The UN agency said the fund will help UNICEF and its partners conduct additional vaccination campaigns and prevent further spread of the virus across Somalia and into neighbouring countries.
The funds will cover more than 5 million doses of oral polio vaccines for two rounds of Supplementary Immunization Activities for November and December.
The statement estimated that almost 4 million people have received polio vaccination after a polio outbreak was confirmed in May, six years after Somalia was declared free of the crippling virus.

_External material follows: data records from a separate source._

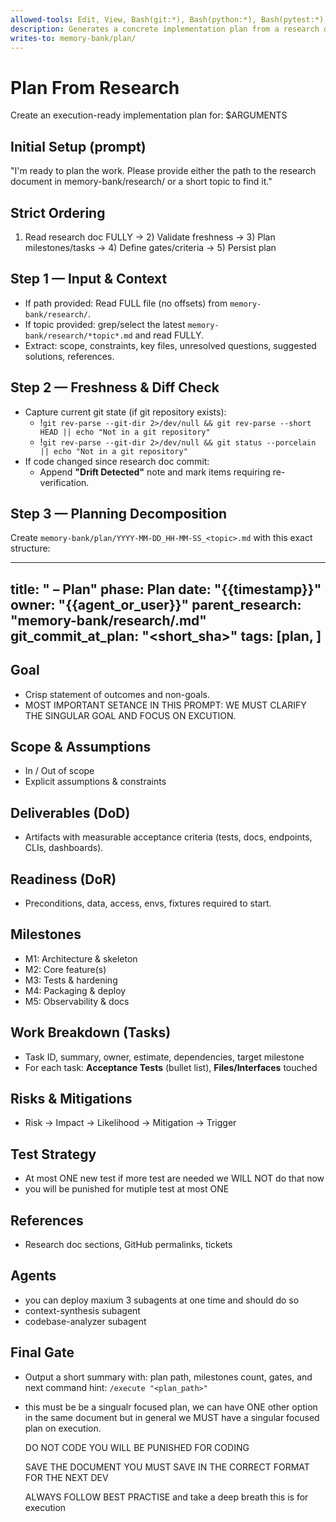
 ```yaml
---
allowed-tools: Edit, View, Bash(git:*), Bash(python:*), Bash(pytest:*), Bash(mypy:*), Bash(black:*), Bash(npm:*), Bash(jq:*)
description: Generates a concrete implementation plan from a research doc, with milestones, tasks, gates
writes-to: memory-bank/plan/
---
```


# Plan From Research

Create an execution-ready implementation plan for: $ARGUMENTS

## Initial Setup (prompt)
"I'm ready to plan the work. Please provide either the path to the research document in memory-bank/research/ or a short topic to find it."

## Strict Ordering
1) Read research doc FULLY → 2) Validate freshness → 3) Plan milestones/tasks → 4) Define gates/criteria → 5) Persist plan

## Step 1 — Input & Context
- If path provided: Read FULL file (no offsets) from `memory-bank/research/`.
- If topic provided: grep/select the latest `memory-bank/research/*topic*.md` and read FULLY.
- Extract: scope, constraints, key files, unresolved questions, suggested solutions, references.

## Step 2 — Freshness & Diff Check
- Capture current git state (if git repository exists):
  - !`git rev-parse --git-dir 2>/dev/null && git rev-parse --short HEAD || echo "Not in a git repository"`
  - !`git rev-parse --git-dir 2>/dev/null && git status --porcelain || echo "Not in a git repository"`
- If code changed since research doc commit:
  - Append **"Drift Detected"** note and mark items requiring re-verification.

## Step 3 — Planning Decomposition
Create `memory-bank/plan/YYYY-MM-DD_HH-MM-SS_<topic>.md` with this exact structure:

---
title: "<topic> – Plan"
phase: Plan
date: "{{timestamp}}"
owner: "{{agent_or_user}}"
parent_research: "memory-bank/research/<file>.md"
git_commit_at_plan: "<short_sha>"
tags: [plan, <topic>]
---

## Goal
- Crisp statement of outcomes and non-goals. 
- MOST IMPORTANT SETANCE IN THIS PROMPT: WE MUST CLARIFY THE SINGULAR GOAL AND FOCUS ON EXCUTION. 

## Scope & Assumptions
- In / Out of scope
- Explicit assumptions & constraints

## Deliverables (DoD)
- Artifacts with measurable acceptance criteria (tests, docs, endpoints, CLIs, dashboards).

## Readiness (DoR)
- Preconditions, data, access, envs, fixtures required to start.

## Milestones
- M1: Architecture & skeleton
- M2: Core feature(s)
- M3: Tests & hardening
- M4: Packaging & deploy
- M5: Observability & docs

## Work Breakdown (Tasks)
- Task ID, summary, owner, estimate, dependencies, target milestone
- For each task: **Acceptance Tests** (bullet list), **Files/Interfaces** touched

## Risks & Mitigations
- Risk → Impact → Likelihood → Mitigation → Trigger

## Test Strategy
- At most ONE new test if more test are needed we WILL NOT do that now 
- you will be punished for mutiple test at most ONE 


## References
- Research doc sections, GitHub permalinks, tickets

## Agents

- you can deploy maxium 3 subagents at one time and should do so
- context-synthesis subagent
- codebase-analyzer subagent

## Final Gate
- Output a short summary with: plan path, milestones count, gates, and next command hint: `/execute "<plan_path>"`

- this must be be a singualr focused plan, we can have ONE other option in the same document but in general we MUST have a singular focused plan on execution. 

  DO NOT CODE YOU WILL BE PUNISHED FOR CODING 

  SAVE THE DOCUMENT YOU MUST SAVE IN THE CORRECT FORMAT FOR THE NEXT DEV

  ALWAYS FOLLOW BEST PRACTISE and take a deep breath this is for execution
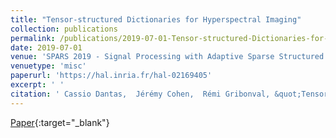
 ```yaml
---
title: "Tensor-structured Dictionaries for Hyperspectral Imaging"
collection: publications
permalink: /publications/2019-07-01-Tensor-structured-Dictionaries-for-Hyperspectral-Imaging
date: 2019-07-01
venue: 'SPARS 2019 - Signal Processing with Adaptive Sparse Structured Representations'
venuetype: 'misc'
paperurl: 'https://hal.inria.fr/hal-02169405'
excerpt: ' '
citation: ' Cassio Dantas,  Jérémy Cohen,  Rémi Gribonval, &quot;Tensor-structured Dictionaries for Hyperspectral Imaging.&quot; SPARS 2019 - Signal Processing with Adaptive Sparse Structured Representations, 2019.'
---
```

[<span><i class="fas fa-fw fa-file-pdf"></i></span> Paper](https://hal.inria.fr/hal-02169405){:target="_blank"}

“Lack of access to routine immunization in Somalia has created the largest known reservoir of unvaccinated children in a single geographic area in the world. The total number of Somali children who had never been vaccinated between 2008 and 2012 was estimated to reach 1 million,” Khan said.
According to the UNICEF, 66 cases of polio have so far been confirmed in Somalia, primarily in the Banadir region.
In response to the outbreak and to prevent further spread, four vaccinated campaigns have been conducted and almost 4 million people have been vaccinated against polio across Somalia.
Currently Somalia has the second lowest coverage of polio vaccination through routine immunization in the world at 47 percent after Equatorial Guinea.
Before the new outbreak, the worldwide number of polio cases had decreased by more than 99 percent from 350,000 in 1988 to 223 cases in 2012 with active cases reported in only three endemic countries: Afghanistan, Pakistan and Nigeria.
The UN children’s agency warned that the outbreak in Somalia, if not controlled quickly, could jeopardize global efforts to wipe out polio once and for all.